Task brief: Where a line holds the word "care", copy that line from the data below.

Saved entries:
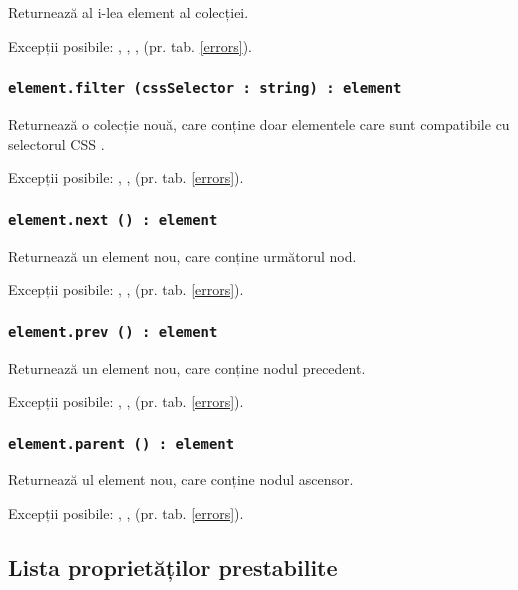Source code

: Returnează al i-lea element al colecției.

Excepții posibile: , , ,  (pr. tab. \ref{errors}).

\subsubsection{\lstinline|element.filter (cssSelector : string) : element|}

Returnează o colecție nouă, care conține doar elementele care sunt compatibile cu selectorul CSS .

Excepții posibile: , ,  (pr. tab. \ref{errors}).
\subsubsection{\lstinline|element.next () : element|}

Returnează un element nou, care conține următorul nod.

Excepții posibile: , ,  (pr. tab. \ref{errors}).

\subsubsection{\lstinline|element.prev () : element|}

Returnează un element nou, care conține nodul precedent.

Excepții posibile: , ,  (pr. tab. \ref{errors}).

\subsubsection{\lstinline|element.parent () : element|}

Returnează ul element nou, care conține nodul ascensor.

Excepții posibile: , ,  (pr. tab. \ref{errors}).

\subsection{Lista proprietăților prestabilite}
\label{elements:predefined:properties}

Answer:
Returnează o colecție nouă, care conține doar elementele care sunt compatibile cu selectorul CSS .
Returnează un element nou, care conține următorul nod.
Returnează un element nou, care conține nodul precedent.
Returnează ul element nou, care conține nodul ascensor.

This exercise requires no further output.